アリババのAI部門が公開したQwen 3.8オムニフラッシュは、テキスト・音声・画像・動画を一括で処理できるマルチモーダルモデルだ。無料公開かつ軽量版という組み合わせは、経営者にとって「動画議事録や音声要約を内製する」という選択肢を、コストほぼゼロで手元に置くことを意味する。OpenAI一択の調達戦略に、いま楔を打ち込む時期に来た。
何が起きたか
アリババがQwen 3.8オムニフラッシュを公開した。特徴はマルチモーダルの一括処理だ。会議動画を丸ごと投入すれば、話者ごとの発言要約、映し出された資料の抜粋、議論の論点整理までを一度のリクエストで返す。従来なら文字起こし、話者分離、画像OCR、要約生成と複数ツールを繋ぐパイプラインが必要だった工程が、単一モデルに集約される。
しかも「フラッシュ」と冠された軽量版は無料で提供され、自社サーバー上での稼働も可能だ。ハッカーニュースでは公開直後に182ポイントを獲得し、オンプレでLLMを動かしたい開発者コミュニティから強い関心を集めている。中国発のオープンソースがマルチモーダル領域で先行するという構図が、また一段はっきりした。
なぜこのニュースが重要か
経営視点で見るべきポイントは「原価構造の書き換え」である。営業商談の録画、コールセンター録音、社内会議のアーカイブ──これまで人手で議事録化・要約していた業務は、1件あたり数千円から数万円のコストがかかっていた。マルチモーダルAIの無料化は、この可変費をほぼ固定費(サーバー代)に置き換える。件数が増えれば増えるほど単価が下がる構造だ。
さらに重要なのは、機密データを外部APIに流さずに済む点だ。顧客との商談録画や医療・金融の音声データを、OpenAIやAnthropicのクラウドに投げることに躊躇していた企業は多い。オンプレ運用可能な軽量モデルが実用水準に達したことで、コンプライアンス部門の反対で止まっていたAI活用案件が一気に解凍される可能性がある。

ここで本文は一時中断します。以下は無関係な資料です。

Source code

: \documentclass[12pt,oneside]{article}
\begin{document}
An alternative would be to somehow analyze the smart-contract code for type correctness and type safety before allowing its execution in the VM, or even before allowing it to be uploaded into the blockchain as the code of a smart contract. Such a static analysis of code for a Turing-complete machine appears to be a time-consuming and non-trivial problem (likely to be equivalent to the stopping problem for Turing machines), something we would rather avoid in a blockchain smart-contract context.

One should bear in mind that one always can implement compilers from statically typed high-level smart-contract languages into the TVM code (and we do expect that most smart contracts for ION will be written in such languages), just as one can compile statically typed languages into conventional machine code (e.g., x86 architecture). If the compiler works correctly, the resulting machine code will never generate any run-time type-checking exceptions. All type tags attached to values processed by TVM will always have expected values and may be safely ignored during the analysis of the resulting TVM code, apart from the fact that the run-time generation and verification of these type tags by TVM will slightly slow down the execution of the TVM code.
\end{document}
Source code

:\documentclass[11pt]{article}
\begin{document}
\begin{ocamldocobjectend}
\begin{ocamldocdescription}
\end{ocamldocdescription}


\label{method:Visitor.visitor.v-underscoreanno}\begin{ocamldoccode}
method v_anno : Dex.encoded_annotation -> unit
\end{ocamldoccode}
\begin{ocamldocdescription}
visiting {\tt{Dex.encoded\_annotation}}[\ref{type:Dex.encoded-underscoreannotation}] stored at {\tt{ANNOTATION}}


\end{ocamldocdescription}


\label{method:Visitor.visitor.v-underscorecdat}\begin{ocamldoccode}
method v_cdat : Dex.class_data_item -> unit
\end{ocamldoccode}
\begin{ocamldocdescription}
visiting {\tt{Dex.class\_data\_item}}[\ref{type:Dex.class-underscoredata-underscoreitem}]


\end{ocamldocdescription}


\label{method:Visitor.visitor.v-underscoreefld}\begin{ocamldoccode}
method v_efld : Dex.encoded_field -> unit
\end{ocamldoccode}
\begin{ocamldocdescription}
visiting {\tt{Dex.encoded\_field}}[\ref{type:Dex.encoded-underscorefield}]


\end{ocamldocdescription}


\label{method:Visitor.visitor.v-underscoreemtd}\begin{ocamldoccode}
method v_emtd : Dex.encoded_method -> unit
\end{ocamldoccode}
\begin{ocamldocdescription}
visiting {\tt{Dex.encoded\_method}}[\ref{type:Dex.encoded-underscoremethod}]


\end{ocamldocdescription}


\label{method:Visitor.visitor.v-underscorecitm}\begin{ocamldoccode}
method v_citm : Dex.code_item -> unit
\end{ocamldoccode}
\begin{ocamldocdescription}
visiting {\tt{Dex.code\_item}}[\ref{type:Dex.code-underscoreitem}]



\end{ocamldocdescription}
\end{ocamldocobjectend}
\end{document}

そして調達戦略の観点。OpenAI一択で価格交渉力を失っている企業にとって、Qwenの台頭は交渉カードそのものだ。ベンダー分散は、価格だけでなく地政学リスクや障害時のBCPにも効く。
経営判断への含意
ここで冷静に指摘しておきたいのは、現場から出ている「トークン単価だけで比べるな」という声だ。モデルAが1トークン0.1円、モデルBが0.05円だったとしても、同じタスクを完了させるのにBが3倍のトークンを消費するなら、実質コストはBの方が高い。これは無料モデルにも当てはまる。「無料だから採用」は最も危険な意思決定だ。サーバー運用コスト、精度不足による人的レビュー工数、モデル切替時の移行コストまで含めた総所有コスト(TCO)で比較しなければ、経営判断を誤る。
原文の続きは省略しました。